Tax Code Reform Is Coming : Slow but Sure.

The idea that we need reform in out tax code is beginning to take hold - truly a slow process, but as the saying goes, 'even the longest journey begins with a single step'.

The Benefits and Limitations of Income Tax Reform
Source: Alan D. Viard and Alex M. Brill, "The Benefits and Limitations of Income Tax Reform," American Enterprise Institute, September 2011.

A number of recent proposals have called for broadening the individual income tax base while lowering statutory income tax rates. Such proposals would eliminate or curtail various preferential income tax provisions and use some or all of the resulting revenue to lower statutory tax rates. The financial implications of this initiative would change drastically the tax structure and tax law of America, say Alan D. Viard, a resident scholar, and Alex M. Brill, a research fellow, at the American Enterprise Institute.

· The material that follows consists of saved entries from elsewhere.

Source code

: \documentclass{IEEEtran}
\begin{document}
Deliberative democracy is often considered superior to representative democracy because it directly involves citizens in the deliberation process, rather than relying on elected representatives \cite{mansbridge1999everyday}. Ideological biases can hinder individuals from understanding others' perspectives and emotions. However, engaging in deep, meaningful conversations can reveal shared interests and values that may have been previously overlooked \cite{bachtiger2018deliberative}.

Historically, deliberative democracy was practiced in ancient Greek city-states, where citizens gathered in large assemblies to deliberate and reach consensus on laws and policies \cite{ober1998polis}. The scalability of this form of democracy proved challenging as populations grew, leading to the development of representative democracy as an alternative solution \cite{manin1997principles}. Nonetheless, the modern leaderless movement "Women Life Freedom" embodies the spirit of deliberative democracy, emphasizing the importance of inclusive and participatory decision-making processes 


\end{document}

Estimates for tax expenditures (deductions and credits) in 2010 total nearly $1 trillion -- substantial relative to the $2.2 trillion in individual income tax revenue collected that year.
While the Joint Committee on Taxation lists nearly 200 individual income tax expenditures for 2010, more than half of the revenue loss is caused by the 10 largest programs.

The single largest tax expenditure of 2010, an exclusion for various employer contributions to its employees' health care, alone cost $105.7 billion in forgone revenue.

Proposed tax reforms would seek to limit or end many tax expenditures to fund lower marginal tax rates. This two-prong policy, also called base-broadening, is attacked and defended by numerous arguments that require debunking before its true impacts can be recognized.

Attacking the removal of tax expenditures, some point out that certain of those programs were created to benefit specific income groups (notably, low-income citizens) and that their removal would alter tax burdens to the detriment of the poor. However, such a change in distribution can be corrected through changes in the marginal tax rates that will occur in tandem.

A common idea on the other side is that expenditure reduction will simplify the tax process. However, this is ambiguous, as the removal of tax deductions will require more actuarial and accounting work to assess the value of assets not previously subject to taxation. Others put forth that marginal rate reductions will lower disincentives to working. Yet this is untrue: while rates go down, various tax shelters will be removed and the average taxpayer will still pay the same effective rate, thereby keeping work disincentives constant.

Ignoring these misleading arguments, the crucial benefit of this policy is that it will restore the power of market forces to dictate the direction of the economy. Government-sponsored tax expenditures distort these forces, undermining their inherent efficiency, simplicity and fairness, and their removal will promote these values.